Reinforcement Learning: in Brain Flashcards
What is a neuronal system used for reward prediction?
One of the principal neuronal systems involved in processing reward information appears to be the dopamine system.
What have behavioural studies shown about DA in the brain?
Behavioral studies show that dopamine projections to the striatum and frontal cortex play a central role in mediating the effects of rewards on approach behavior and learning. These results are derived from selective lesions of different components of dopamine systems, systemic and intracerebral administration of direct and indirect dopamine receptor agonist and antagonist drugs, electrical self-stimulation, and self-administration of major drugs of abuse, such as cocaine, amphetamine, opiates, alcohol, and nicotine (Di Chiara, 1995; Wise et al., 1978).
What studies have been done on impaired DA transmission?
Many studies have also investigated the behavior of animals with impaired dopamine neurotransmission after local or systemic application of dopamine receptor antagonists or destruction of dopamine axons in ventral midbrain, nucleus accumbens, or striatum.
What have studies of impaired DA transmission shown?
Besides observing locomotor and cognitive deficits reminiscent of Parkinsonism, these studies revealed impairments in the processing of reward information. The earliest studies argued for deficits in the subjective, hedonic perception of rewards (Wise 1982; Wise et al. 1978).
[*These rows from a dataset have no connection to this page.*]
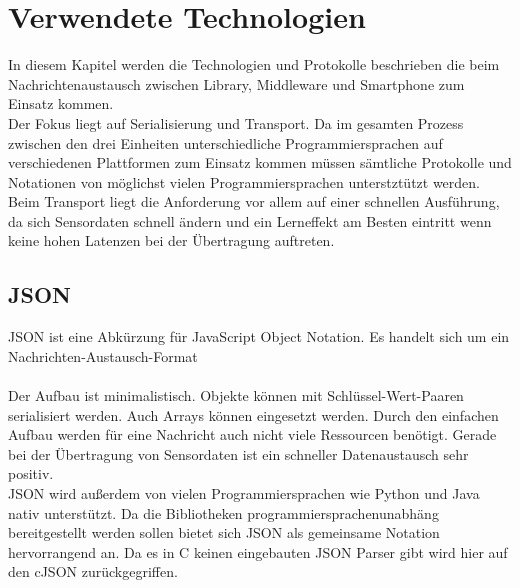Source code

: \documentclass[11pt,a4paper]{report}
\begin{document}
\section{Verwendete Technologien}
In diesem Kapitel werden die Technologien und Protokolle beschrieben die beim Nachrichtenaustausch zwischen Library, Middleware und Smartphone zum Einsatz kommen.
\\
Der Fokus liegt auf Serialisierung und Transport.
Da im gesamten Prozess zwischen den drei Einheiten unterschiedliche Programmiersprachen auf verschiedenen Plattformen zum Einsatz kommen müssen sämtliche Protokolle und Notationen von möglichst vielen Programmiersprachen unterstztützt werden.
\\
Beim Transport liegt die Anforderung vor allem auf einer schnellen Ausführung, da sich Sensordaten schnell ändern und ein Lerneffekt am Besten eintritt wenn keine hohen Latenzen bei der Übertragung auftreten.

\subsection{JSON}
JSON ist eine Abkürzung für JavaScript Object Notation.
Es handelt sich um ein Nachrichten-Austausch-Format \cite{json}
\\\\
Der Aufbau ist minimalistisch. Objekte können mit Schlüssel-Wert-Paaren serialisiert werden.
Auch Arrays können eingesetzt werden.
Durch den einfachen Aufbau werden für eine Nachricht auch nicht viele Ressourcen benötigt.
Gerade bei der Übertragung von Sensordaten ist ein schneller Datenaustausch sehr positiv.
\\
JSON wird außerdem von vielen Programmiersprachen wie Python und Java nativ unterstützt.
Da die Bibliotheken programmiersprachenunabhäng bereitgestellt werden sollen bietet sich JSON als gemeinsame Notation hervorrangend an.
Da es in C keinen eingebauten JSON Parser gibt wird hier auf den cJSON \cite{cjson} zurückgegriffen.
\end{document}
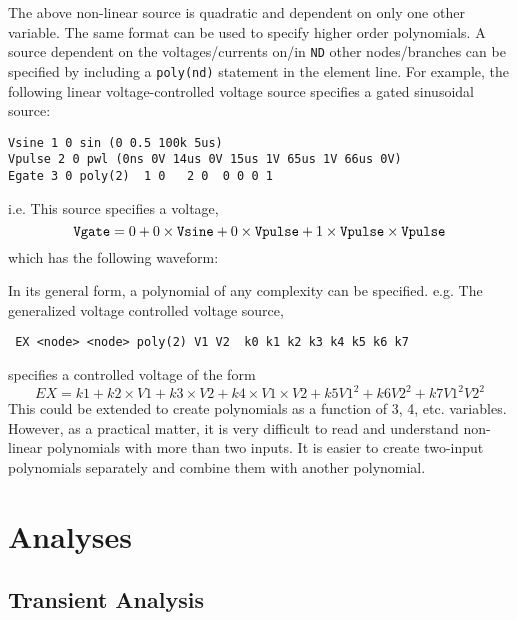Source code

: The above non-linear source is quadratic and dependent on only one
other variable.
The same format can be used to specify higher order polynomials.
A source dependent on the voltages/currents on/in {\tt ND} other nodes/branches
can be specified by including a {\tt poly(nd)} statement in the element line.
For example, the following linear
voltage-controlled voltage source specifies a gated sinusoidal source:
\par\noindent
\centerline{}
\par\noindent
\begin{center}
{\tt\begin{verbatim}
Vsine 1 0 sin (0 0.5 100k 5us)
Vpulse 2 0 pwl (0ns 0V 14us 0V 15us 1V 65us 1V 66us 0V)
Egate 3 0 poly(2)  1 0   2 0  0 0 0 1
\end{verbatim} }
\end{center}

i.e. This source specifies a voltage,
\[
{\tt Vgate} = 0 + 0\times {\tt Vsine}
    +0\times {\tt Vpulse} + 1 \times {\tt Vpulse} \times {\tt Vpulse}
\]
which has the following waveform:\\
\centerline{}
\vspace{3mm}\par\noindent
In its general form, a polynomial of any complexity can be specified.  e.g.
The generalized voltage controlled voltage source,
{\tt\begin{verbatim} EX <node> <node> poly(2) V1 V2  k0 k1 k2 k3 k4 k5 k6 k7
\end{verbatim}
}
\par\noindent
specifies a controlled voltage of the form
\[
  EX = k1 + k2\times V1 + k3\times V2 + k4\times V1\times V2 + k5 V1^2 + k6 V2^2
    + k7 V1^2 V2^2
\]
This could be extended to create polynomials as a function of 3, 4, etc.
variables.  However, as a practical matter, it is very difficult to
read and understand non-linear polynomials with more than two inputs.
It is easier
to create two-input polynomials separately and combine them with
another polynomial.

\section{Analyses}

\subsection{Transient Analysis}

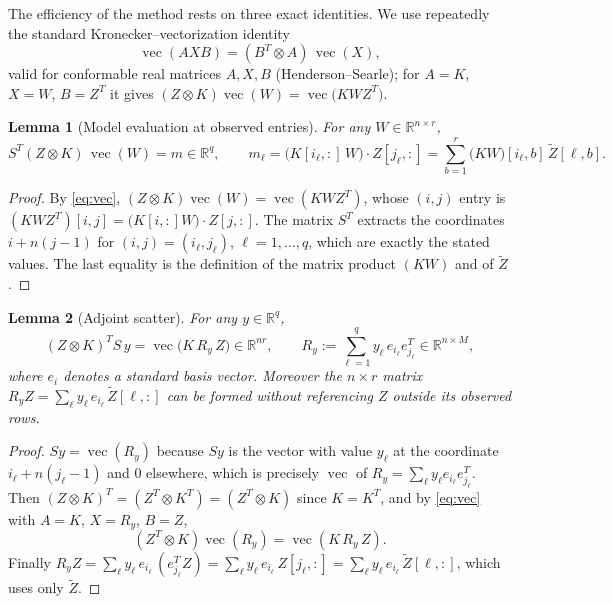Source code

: \documentclass[12pt]{article}
\DeclareMathOperator{\vecop}{vec}
\newcommand{\bR}{\mathbb{R}}
\newcommand{\tZ}{\tilde Z}
\newtheorem{lemma}{Lemma}
\begin{document}
The efficiency of the method rests on three exact identities. We use repeatedly the
standard Kronecker--vectorization identity
\begin{equation}\label{eq:vec}
  \vecop(AXB)=(B^{T}\otimes A)\,\vecop(X),
\end{equation}
valid for conformable real matrices $A,X,B$ (Henderson--Searle); for $A=K$, $X=W$,
$B=Z^{T}$ it gives $(Z\otimes K)\vecop(W)=\vecop\!\big(KWZ^{T}\big)$.

\begin{lemma}[Model evaluation at observed entries]\label{lem:model}
For any $W\in\bR^{n\times r}$,
\[
  S^{T}(Z\otimes K)\,\vecop(W)=m\in\bR^{q},
  \qquad
  m_\ell=\big(K[i_\ell,:]\,W\big)\cdot Z[j_\ell,:]
        =\sum_{b=1}^{r}\big(KW\big)[i_\ell,b]\,\tZ[\ell,b].
\]
\end{lemma}
\begin{proof}
By \eqref{eq:vec}, $(Z\otimes K)\vecop(W)=\vecop(KWZ^{T})$, whose $(i,j)$ entry is
$(KWZ^{T})[i,j]=\big(K[i,:]W\big)\cdot Z[j,:]$. The matrix $S^{T}$ extracts the
coordinates $i+n(j-1)$ for $(i,j)=(i_\ell,j_\ell)$, $\ell=1,\dots,q$, which are
exactly the stated values. The last equality is the definition of the matrix product
$(KW)$ and of $\tZ$.
\end{proof}

\begin{lemma}[Adjoint scatter]\label{lem:adjoint}
For any $y\in\bR^{q}$,
\[
  (Z\otimes K)^{T}S\,y=\vecop\!\big(K\,R_y\,Z\big)\in\bR^{nr},
  \qquad
  R_y:=\sum_{\ell=1}^{q}y_\ell\,e_{i_\ell}e_{j_\ell}^{T}\in\bR^{n\times M},
\]
where $e_i$ denotes a standard basis vector. Moreover the $n\times r$ matrix
$R_yZ=\sum_{\ell}y_\ell\,e_{i_\ell}\,\tZ[\ell,:]$ can be formed without referencing
$Z$ outside its observed rows.
\end{lemma}
\begin{proof}
$Sy=\vecop(R_y)$ because $Sy$ is the vector with value $y_\ell$ at the coordinate
$i_\ell+n(j_\ell-1)$ and $0$ elsewhere, which is precisely $\vecop$ of
$R_y=\sum_\ell y_\ell e_{i_\ell}e_{j_\ell}^{T}$. Then
$(Z\otimes K)^{T}=(Z^{T}\otimes K^{T})=(Z^{T}\otimes K)$ since $K=K^{T}$, and by
\eqref{eq:vec} with $A=K$, $X=R_y$, $B=Z$,
\[
  (Z^{T}\otimes K)\vecop(R_y)=\vecop(K\,R_y\,Z).
\]
Finally $R_yZ=\sum_\ell y_\ell\,e_{i_\ell}\,(e_{j_\ell}^{T}Z)
=\sum_\ell y_\ell\,e_{i_\ell}\,Z[j_\ell,:]=\sum_\ell y_\ell\,e_{i_\ell}\,\tZ[\ell,:]$,
which uses only $\tZ$.
\end{proof}
\end{document}
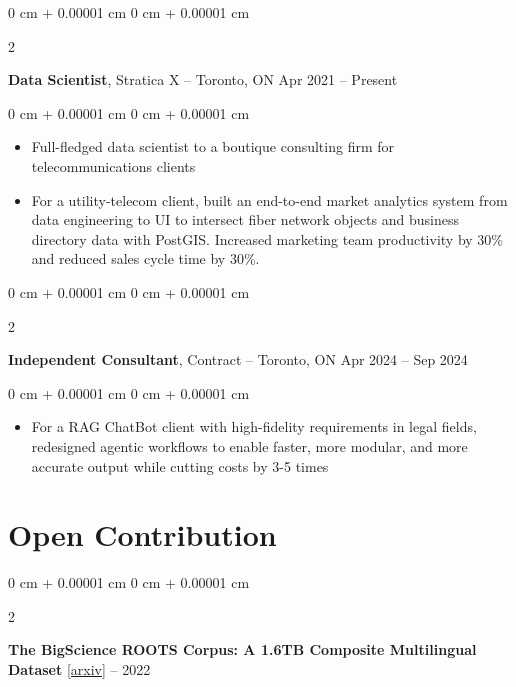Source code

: \documentclass[10pt, letterpaper]{article}
\newenvironment{highlights}{
    \begin{itemize}[
        topsep=0.10 cm,
        parsep=0.10 cm,
        partopsep=0pt,
        itemsep=0pt,
        leftmargin=0 cm + 10pt
    ]
}{
    \end{itemize}
} %
\newenvironment{onecolentry}{
    \begin{adjustwidth}{
        0 cm + 0.00001 cm
    }{
        0 cm + 0.00001 cm
    }
}{
    \end{adjustwidth}
} %
\newenvironment{twocolentry}[2][]{
    \onecolentry
    \def\secondColumn{#2}
    \setcolumnwidth{\fill, 4.5 cm}
    \begin{paracol}{2}
}{
    \switchcolumn \raggedleft \secondColumn
    \end{paracol}
    \endonecolentry
} %
\begin{document}
    \begin{twocolentry}{
        Apr 2021 – Present
    }
        \textbf{Data Scientist}, Stratica X -- Toronto, ON\end{twocolentry}

    \vspace{0.10 cm}
    \begin{onecolentry}
        \begin{highlights}
            \item Full-fledged data scientist to a boutique consulting firm for telecommunications clients

            \item For a utility-telecom client, built an end-to-end market analytics system from data engineering to UI to intersect fiber network objects and business directory data with PostGIS. Increased marketing team productivity by 30\% and reduced sales cycle time by 30\%.
        \end{highlights}
    \end{onecolentry}    

    \vspace{0.2 cm}

    \begin{twocolentry}{
        Apr 2024 – Sep 2024
    }
        \textbf{Independent Consultant}, Contract -- Toronto, ON\end{twocolentry}

    \vspace{0.10 cm}
    \begin{onecolentry}
        \begin{highlights}
            \item For a RAG ChatBot client with high-fidelity requirements in legal fields, redesigned agentic workflows to enable faster, more modular, and more accurate output while cutting costs by 3-5 times
        \end{highlights}
    \end{onecolentry}

    \section{Open Contribution}

    \begin{twocolentry}{
        2021 – 2022
    }
        \textbf{The BigScience ROOTS Corpus: A 1.6TB Composite Multilingual Dataset} \href{https://arxiv.org/abs/2303.03915}{[arxiv]}\end{twocolentry}
\end{document}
Further experimentation revealed impaired use of primary rewards and conditioned appetitive stimuli for approach and consummatory behavior (Beninger et al. 1987; Ettenberg 1989; Miller et al. 1990; Salamone 1987; Ungerstedt 1971; Wise and Colle 1984; Wise and Rompre 1989).
Why do the properties of DA neurons suggest they are involved in reward prediction?
About 75% of dopamine neurons show phasic activations when animals touch a small morsel of hidden food during exploratory movements in the absence of other phasic stimuli, without being activated by the movement itself (Romo and Schultz 1990).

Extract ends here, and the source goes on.